Source data:

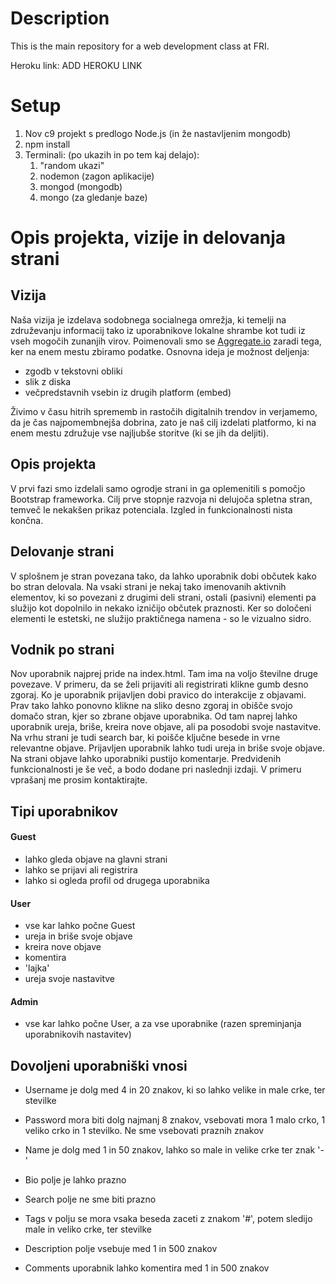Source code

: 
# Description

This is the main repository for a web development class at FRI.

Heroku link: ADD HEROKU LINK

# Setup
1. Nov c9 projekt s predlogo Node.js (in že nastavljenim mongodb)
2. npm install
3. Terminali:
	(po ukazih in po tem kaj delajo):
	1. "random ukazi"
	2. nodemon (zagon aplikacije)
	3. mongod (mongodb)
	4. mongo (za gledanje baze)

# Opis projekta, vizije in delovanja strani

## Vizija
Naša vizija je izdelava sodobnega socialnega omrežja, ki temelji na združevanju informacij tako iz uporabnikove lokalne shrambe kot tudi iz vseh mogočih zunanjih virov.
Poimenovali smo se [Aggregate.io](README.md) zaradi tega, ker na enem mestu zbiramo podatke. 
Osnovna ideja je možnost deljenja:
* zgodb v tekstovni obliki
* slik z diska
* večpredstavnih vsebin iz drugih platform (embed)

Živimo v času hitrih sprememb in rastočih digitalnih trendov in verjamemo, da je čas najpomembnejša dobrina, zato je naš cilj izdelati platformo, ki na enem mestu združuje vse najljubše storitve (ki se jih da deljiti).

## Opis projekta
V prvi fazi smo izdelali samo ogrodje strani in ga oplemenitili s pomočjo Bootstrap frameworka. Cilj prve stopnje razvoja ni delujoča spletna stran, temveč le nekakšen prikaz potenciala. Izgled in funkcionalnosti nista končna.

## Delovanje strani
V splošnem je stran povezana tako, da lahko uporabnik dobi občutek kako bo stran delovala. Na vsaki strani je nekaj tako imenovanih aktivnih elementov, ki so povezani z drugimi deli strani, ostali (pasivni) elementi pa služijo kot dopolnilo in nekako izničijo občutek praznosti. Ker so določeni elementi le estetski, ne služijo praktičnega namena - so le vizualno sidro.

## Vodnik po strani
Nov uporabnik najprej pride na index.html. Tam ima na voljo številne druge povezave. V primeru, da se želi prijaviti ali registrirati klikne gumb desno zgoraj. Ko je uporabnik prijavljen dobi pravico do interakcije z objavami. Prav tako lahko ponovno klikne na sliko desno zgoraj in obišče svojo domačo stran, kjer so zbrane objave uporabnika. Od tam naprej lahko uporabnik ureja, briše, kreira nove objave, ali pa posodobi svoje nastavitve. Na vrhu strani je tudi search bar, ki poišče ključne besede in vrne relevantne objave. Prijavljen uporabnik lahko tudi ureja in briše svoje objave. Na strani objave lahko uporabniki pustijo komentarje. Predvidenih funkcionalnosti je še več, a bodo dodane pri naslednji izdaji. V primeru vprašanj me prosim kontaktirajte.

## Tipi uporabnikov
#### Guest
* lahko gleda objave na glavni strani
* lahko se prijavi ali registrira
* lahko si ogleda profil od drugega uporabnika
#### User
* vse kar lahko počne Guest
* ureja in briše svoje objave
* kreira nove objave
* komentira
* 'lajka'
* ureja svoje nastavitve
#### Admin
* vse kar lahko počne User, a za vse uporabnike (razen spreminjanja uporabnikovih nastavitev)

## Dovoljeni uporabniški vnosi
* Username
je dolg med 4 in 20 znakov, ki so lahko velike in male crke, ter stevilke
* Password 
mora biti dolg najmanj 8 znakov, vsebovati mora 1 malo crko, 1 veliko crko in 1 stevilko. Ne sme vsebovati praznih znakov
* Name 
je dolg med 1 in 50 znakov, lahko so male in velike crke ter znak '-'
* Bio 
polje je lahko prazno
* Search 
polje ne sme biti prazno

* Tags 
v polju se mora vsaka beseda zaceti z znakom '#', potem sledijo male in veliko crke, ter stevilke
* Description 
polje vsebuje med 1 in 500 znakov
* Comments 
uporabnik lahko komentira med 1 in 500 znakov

What you should do: Within the preceding material, tally each line that holds the word "mongodb". Write down only the total.

Written response: 2